Research Shows POKÉMON GO Didn’t Really Affect Physical Activity, But There Is Hope

Earlier this year, Pokémon GO, the mobile AR game that you’ve definitely already heard of — it’s been downloaded at least 500 million times — made a huge splash in the gaming world. A splash that came in large part from the effects the game supposedly had on the social aspects of people’s lives. Now it turns out that, according to recently published research, at least the physical activity that the game inspired may have been (Dun Dun Duhhhhhh) overhyped.

In a paper published in the BMJ, researchers report they found that “Pokémon GO was associated with an increase in the daily number of steps after installation of the game… [but that] The association was… moderate and no longer observed after six weeks.”In the clip above, a researcher describes the average effect that Pokémon GO had on players (who “tended to be younger, have a lower education and household income, and be obese, and were more likely to be single”) based on number of steps taken. And it turns out that while the game had a significant impact on number of steps taken in the first week (an additional 955 steps/day), by week 6, the effect had diminished to “pre-installation” levels.
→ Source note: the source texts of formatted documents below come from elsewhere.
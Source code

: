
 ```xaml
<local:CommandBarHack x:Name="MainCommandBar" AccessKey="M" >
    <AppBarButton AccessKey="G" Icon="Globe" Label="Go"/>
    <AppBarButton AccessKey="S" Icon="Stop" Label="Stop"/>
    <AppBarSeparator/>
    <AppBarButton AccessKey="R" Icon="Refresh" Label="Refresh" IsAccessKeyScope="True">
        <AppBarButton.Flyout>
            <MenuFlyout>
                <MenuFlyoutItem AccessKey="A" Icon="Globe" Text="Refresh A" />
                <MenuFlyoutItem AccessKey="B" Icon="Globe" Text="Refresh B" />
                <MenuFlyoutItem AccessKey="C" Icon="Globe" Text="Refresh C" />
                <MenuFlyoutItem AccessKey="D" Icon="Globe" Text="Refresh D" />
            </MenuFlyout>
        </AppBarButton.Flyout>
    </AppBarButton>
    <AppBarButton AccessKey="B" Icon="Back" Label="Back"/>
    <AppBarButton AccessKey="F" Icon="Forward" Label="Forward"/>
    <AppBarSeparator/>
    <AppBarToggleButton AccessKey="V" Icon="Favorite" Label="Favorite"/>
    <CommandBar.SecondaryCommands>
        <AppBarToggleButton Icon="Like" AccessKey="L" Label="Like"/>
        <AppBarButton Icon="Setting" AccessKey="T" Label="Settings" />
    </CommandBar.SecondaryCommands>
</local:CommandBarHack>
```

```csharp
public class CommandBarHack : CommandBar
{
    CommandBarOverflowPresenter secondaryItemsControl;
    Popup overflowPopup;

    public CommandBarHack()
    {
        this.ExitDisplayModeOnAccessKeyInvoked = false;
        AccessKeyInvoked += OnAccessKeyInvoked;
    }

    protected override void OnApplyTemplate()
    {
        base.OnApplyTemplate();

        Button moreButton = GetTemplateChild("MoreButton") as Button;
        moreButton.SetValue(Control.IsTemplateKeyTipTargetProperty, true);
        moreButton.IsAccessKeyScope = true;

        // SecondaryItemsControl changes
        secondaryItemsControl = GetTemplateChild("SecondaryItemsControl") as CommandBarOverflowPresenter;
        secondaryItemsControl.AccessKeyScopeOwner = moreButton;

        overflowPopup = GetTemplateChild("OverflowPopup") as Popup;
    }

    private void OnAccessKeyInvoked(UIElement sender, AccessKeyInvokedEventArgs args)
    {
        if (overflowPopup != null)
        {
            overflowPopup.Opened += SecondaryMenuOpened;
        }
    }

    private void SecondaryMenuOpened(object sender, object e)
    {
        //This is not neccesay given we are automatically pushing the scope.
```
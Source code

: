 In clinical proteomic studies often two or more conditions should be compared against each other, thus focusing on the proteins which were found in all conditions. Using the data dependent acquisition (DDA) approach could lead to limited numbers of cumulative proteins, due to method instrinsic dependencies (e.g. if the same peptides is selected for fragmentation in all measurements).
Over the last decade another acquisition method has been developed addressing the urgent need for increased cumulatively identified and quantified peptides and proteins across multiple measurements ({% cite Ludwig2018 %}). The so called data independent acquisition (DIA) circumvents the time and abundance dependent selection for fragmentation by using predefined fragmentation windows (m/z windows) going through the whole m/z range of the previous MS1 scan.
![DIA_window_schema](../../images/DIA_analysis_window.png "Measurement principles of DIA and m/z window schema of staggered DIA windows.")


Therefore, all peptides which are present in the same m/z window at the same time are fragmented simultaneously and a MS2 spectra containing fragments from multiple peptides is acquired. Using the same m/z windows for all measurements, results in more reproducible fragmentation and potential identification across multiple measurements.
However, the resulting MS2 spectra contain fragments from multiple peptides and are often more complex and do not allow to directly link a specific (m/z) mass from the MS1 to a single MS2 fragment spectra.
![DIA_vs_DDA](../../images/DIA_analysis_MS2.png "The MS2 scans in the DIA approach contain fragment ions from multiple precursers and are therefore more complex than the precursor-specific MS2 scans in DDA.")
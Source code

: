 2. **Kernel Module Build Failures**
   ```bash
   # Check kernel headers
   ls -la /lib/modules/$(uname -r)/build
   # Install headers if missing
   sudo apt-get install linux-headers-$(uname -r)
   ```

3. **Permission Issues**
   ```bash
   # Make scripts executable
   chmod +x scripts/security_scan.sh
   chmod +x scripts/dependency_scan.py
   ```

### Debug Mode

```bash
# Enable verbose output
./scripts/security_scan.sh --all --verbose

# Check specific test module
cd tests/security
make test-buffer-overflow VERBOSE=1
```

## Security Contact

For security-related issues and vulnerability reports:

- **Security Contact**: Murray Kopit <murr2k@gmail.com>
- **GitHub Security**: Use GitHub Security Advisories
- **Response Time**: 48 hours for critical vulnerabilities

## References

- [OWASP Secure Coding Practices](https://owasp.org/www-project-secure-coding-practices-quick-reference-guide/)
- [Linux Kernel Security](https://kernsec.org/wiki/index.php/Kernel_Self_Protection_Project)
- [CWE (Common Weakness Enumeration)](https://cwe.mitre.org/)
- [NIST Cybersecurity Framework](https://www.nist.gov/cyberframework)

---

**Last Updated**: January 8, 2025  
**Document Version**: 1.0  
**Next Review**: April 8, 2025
However, despite the fact that the extra steps taken may be a short-lived effect, Eric Rimm, senior author of the paper, notes at the end of the video that he still thinks “there’s a great social aspect to Augmented Reality games… sometimes you do them with friends, they’re intergenerational… [and Pokémon Go shows that] over a 6-week period, you can do a lot to increase physical activity.” He added that, “We just have to be more creative about finding ways to get people to keep exercising.”